Impact flux of asteroids and water transport to the habitable zone in binary star systems

TL;DR

This paper investigates how asteroid impacts and water delivery to habitable zones differ in binary star systems compared to single star systems, considering planetary motion and system parameters.

Contribution

It provides a comparative analysis of water transport mechanisms in binary versus single star systems, highlighting the influence of stellar and planetary architecture.

Findings

Water transport efficiency varies with binary system parameters.

Binary systems can facilitate or hinder water delivery to habitable zones.

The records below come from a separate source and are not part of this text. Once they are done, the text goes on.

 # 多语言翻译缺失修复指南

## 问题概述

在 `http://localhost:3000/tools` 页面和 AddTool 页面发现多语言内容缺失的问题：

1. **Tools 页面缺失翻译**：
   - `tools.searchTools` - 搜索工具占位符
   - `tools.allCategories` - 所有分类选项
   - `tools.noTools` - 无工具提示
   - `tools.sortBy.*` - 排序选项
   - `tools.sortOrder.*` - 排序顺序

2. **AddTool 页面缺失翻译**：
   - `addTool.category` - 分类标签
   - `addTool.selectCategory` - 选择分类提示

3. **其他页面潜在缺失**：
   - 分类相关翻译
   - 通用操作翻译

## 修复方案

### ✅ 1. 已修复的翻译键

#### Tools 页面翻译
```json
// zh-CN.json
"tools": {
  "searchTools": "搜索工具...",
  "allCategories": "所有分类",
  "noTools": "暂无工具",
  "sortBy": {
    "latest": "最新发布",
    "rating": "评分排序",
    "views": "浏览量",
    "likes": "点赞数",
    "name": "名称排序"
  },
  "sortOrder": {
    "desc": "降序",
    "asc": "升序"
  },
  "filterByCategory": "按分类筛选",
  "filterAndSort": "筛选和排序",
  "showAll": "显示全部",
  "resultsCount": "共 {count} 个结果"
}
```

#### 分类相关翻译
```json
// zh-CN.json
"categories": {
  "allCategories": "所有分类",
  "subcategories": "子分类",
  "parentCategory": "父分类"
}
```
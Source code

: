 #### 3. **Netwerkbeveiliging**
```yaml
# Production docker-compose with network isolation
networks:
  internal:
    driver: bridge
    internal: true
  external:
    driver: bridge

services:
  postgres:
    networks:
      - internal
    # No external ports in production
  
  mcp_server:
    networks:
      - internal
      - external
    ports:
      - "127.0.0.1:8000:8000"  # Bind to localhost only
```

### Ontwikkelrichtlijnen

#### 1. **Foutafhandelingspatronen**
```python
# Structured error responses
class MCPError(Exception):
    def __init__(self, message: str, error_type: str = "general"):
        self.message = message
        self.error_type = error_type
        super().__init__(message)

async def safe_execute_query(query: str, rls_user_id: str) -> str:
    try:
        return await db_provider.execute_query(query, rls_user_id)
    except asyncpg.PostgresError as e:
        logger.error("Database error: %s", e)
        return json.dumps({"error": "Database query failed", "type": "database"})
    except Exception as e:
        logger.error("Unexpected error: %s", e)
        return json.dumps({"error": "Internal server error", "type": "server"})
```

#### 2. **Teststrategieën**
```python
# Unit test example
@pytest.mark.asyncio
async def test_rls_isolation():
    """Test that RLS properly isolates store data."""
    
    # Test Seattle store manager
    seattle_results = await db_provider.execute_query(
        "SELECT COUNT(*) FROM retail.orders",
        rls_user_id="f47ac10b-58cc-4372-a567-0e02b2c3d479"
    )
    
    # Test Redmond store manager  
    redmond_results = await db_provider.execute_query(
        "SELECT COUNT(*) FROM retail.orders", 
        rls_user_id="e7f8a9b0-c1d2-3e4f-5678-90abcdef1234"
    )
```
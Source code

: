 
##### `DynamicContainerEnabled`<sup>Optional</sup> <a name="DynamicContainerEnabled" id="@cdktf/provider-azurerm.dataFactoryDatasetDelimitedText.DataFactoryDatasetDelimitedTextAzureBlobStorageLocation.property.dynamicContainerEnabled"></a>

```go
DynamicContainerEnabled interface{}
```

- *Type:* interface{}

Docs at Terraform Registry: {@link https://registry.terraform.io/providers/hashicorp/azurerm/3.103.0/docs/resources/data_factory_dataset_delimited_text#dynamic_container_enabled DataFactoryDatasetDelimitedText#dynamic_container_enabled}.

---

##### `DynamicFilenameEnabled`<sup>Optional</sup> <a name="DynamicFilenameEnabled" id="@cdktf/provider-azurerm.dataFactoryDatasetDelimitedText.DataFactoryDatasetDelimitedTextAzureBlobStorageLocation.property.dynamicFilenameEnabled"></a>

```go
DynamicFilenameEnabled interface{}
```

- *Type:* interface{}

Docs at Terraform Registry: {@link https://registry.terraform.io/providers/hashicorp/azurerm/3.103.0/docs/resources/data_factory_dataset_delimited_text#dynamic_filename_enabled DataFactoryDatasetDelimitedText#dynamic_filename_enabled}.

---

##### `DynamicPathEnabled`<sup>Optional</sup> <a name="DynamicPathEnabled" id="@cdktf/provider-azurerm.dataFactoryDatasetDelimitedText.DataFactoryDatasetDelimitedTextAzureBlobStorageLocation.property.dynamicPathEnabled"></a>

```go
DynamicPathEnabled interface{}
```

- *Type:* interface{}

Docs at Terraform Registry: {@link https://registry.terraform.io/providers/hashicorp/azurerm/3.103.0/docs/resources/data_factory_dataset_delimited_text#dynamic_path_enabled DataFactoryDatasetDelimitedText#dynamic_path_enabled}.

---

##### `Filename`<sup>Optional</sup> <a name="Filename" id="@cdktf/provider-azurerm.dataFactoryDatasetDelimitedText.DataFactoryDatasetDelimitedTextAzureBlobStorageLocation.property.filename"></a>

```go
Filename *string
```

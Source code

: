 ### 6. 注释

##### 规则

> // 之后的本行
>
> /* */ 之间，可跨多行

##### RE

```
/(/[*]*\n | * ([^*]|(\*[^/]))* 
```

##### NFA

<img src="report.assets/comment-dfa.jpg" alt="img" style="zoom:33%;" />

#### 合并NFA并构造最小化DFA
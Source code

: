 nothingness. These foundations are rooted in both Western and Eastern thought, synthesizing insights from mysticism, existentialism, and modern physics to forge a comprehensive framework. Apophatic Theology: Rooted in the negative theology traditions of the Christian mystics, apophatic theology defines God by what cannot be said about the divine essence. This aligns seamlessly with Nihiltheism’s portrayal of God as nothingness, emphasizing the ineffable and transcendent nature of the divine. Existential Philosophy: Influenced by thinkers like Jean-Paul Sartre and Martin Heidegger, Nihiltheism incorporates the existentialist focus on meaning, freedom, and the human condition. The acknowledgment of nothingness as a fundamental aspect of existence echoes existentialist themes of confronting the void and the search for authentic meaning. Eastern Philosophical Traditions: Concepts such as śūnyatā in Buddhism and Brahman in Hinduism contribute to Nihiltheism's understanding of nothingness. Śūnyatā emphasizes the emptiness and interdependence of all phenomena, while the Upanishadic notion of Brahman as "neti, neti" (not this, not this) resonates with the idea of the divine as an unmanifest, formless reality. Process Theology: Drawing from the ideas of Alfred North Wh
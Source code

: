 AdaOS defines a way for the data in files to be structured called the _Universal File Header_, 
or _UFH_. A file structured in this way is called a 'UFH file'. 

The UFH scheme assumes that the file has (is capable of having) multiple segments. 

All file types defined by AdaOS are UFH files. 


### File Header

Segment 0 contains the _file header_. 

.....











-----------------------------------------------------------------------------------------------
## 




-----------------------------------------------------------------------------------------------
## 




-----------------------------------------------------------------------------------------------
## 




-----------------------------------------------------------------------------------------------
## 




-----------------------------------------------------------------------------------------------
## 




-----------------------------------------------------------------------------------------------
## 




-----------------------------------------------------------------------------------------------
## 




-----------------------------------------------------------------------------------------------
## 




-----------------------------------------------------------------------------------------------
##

Impacts and water fluxes are significantly affected by stellar separation and eccentricity.

Abstract

By now, observations of exoplanets have found more than 50 binary star systems hosting 71 planets. We expect these numbers to increase as more than 70% of the main sequence stars in the solar neighborhood are members of binary or multiple systems. The planetary motion in such systems depends strongly on both the parameters of the stellar system (stellar separation and eccentricity) and the architecture of the planetary system (number of planets and their orbital behaviour). In case a terrestrial planet moves in the so-called habitable zone (HZ) of its host star, the habitability of this planet depends on many parameters. A crucial factor is certainly the amount of water. We investigate in this work the transport of water from beyond the snow-line to the HZ in a binary star system and compare it to a single star system.